Stressed degradation conditions

The stress degradation studies of iridoid valepotriates were performed based on the ICH guidelines [24, 25]. The following optimized stress conditions were used: acidic hydrolysis (0.01 M HCl at 25°C for 5 h), alkaline hydrolysis (0.01 M NaOH at 25°C for 10 min), oxidative hydrolysis (3% ~ 6% H2O2 at 25°C for 24 h), and thermal degradation (menthol solution at 60°C for 0, 1, 2, 4, or 6 h; solids at 4°C for 7 days; solids at 25°C for 7 days). The drugs were exposed to light (intensity of 5000 lx for 3 h) [26] and then dissolved and diluted in menthol to a final concentration of 1 mg/mL (for current use).

TLC-DPPH bioautography/MS analysis

For the DPPH analysis, 2 mL of the drugs at various concentrations was added to 2 mL of DPPH solution (0.1 mM, 2 mL). After 20 min of incubation at 37°C in the dark, the absorbance was recorded at 517 nm using a UV-Visible spectrophotometer (Evolution 260 Bio, Thermo Scientific, USA).

The TLC-DPPH assay was conducted as a screening test to estimate the antioxidant properties of the tested fractions [27, 28]. Two TLC plates were developed in parallel. The TLC operation was completed as described in the ‘General experimental procedures’ section. After development and drying, one TLC plate was examined under UV light at 254 nm; the fluorescence-quenching spots were marked and then subjected to TLC-MS analysis. The other TLC plate was sprayed with 0.04% DPPH-methanol solution (20 mg of DPPH dissolved in 50 mL of methanol). The free radical scavenging compounds appeared as yellowish spots on the purple background. The yellowish white bands indicated that those compounds possessed antioxidant activities. The intensity illustrated the antioxidant capacities of the samples.

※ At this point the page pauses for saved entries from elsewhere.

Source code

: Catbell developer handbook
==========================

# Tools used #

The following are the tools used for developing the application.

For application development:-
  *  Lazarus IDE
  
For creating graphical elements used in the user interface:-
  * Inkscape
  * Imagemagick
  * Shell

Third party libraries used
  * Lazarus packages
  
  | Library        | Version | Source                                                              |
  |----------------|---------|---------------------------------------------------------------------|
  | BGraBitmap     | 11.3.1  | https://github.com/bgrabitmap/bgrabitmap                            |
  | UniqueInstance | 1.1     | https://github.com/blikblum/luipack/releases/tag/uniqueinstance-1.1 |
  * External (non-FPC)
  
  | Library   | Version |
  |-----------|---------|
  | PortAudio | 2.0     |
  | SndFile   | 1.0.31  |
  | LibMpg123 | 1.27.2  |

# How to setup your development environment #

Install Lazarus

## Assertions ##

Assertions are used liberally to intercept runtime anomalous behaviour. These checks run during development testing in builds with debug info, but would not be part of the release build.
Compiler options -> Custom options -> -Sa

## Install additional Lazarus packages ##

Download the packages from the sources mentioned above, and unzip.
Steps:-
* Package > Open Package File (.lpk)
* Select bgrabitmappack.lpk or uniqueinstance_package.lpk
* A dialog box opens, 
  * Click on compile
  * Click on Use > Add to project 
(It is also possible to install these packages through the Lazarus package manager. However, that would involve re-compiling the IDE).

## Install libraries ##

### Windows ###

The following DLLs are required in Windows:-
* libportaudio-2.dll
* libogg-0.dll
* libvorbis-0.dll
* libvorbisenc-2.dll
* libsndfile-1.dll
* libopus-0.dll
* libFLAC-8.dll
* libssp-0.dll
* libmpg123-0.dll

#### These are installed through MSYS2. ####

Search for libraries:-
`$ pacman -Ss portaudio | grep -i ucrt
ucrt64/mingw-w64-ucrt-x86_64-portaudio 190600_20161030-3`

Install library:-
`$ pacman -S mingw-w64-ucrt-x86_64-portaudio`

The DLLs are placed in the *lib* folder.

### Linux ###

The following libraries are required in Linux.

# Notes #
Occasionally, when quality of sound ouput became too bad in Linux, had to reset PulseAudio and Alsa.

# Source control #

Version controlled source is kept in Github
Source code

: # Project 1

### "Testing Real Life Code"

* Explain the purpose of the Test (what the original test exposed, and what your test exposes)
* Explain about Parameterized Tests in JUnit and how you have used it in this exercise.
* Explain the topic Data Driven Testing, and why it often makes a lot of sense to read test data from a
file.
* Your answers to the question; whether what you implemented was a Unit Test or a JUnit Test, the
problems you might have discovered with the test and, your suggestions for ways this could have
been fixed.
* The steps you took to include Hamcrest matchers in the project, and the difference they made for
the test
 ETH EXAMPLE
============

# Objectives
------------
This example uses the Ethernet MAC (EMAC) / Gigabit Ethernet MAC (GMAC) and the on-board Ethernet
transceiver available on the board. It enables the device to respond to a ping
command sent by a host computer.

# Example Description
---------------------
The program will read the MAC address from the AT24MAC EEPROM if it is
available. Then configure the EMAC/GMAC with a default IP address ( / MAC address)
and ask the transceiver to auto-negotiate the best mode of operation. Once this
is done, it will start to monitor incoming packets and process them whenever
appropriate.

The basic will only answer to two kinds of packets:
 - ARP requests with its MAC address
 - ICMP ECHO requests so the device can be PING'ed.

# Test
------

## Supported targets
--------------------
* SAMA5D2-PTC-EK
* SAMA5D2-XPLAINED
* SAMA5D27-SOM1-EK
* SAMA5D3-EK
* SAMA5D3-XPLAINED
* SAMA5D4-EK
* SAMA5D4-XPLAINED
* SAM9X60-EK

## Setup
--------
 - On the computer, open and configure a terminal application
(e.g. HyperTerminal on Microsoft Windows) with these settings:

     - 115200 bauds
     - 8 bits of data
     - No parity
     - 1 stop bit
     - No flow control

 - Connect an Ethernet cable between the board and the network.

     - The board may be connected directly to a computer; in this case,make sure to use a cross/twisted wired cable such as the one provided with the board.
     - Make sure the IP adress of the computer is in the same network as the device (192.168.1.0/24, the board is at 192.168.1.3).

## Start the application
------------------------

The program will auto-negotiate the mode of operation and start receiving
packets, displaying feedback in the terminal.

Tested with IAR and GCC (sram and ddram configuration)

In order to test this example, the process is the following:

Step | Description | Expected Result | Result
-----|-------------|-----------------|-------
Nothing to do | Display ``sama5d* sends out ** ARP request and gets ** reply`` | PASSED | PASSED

For the MS analysis, the TLC-MS interface (Camag, Muttenz, Switzerland) inlet capillary was connected to an HPLC pump. The extraction was performed with methanol at a flow rate of 0.1 mL/min and directly connected with the ESI-MS instrument. The zones were then extracted during a 1.8-min time period with an oval extraction plunger and individually transferred into the ESI-MS instrument. The plunger head was cleaned with N2 gas for 4 s between the extraction steps.

ABTS radical scavenging activity

The reaction mixture comprised 950 μL of ABTS solution and 50 μL of the samples at various concentrations in a final volume of 1 mL. The reaction mixture was homogenized and incubated for 20 min. The absorbance of the solutions at 734 nm was measured with UV-Visible spectrophotometer.

Cytotoxicity assay

Cell lines and culture

Human liver carcinoma (HepG2) cells, human cervix carcinoma (HeLa) cells, breast cancer (MDA-MB-231) cells and human umbilical vein endothelial cells (HUVECs) were obtained from Zhongshan University, Guangzhou, China. All of the cells were cultured in Dulbecco’s modified Eagle media (DMEM) supplemented with 10% foetal calf serum, 100 units/mL penicillin G and 100 μg/mL streptomycin. All media and serum were obtained from Gibco (USA). The cells were grown and maintained at 37°C in a 5% CO2 humidified atmosphere.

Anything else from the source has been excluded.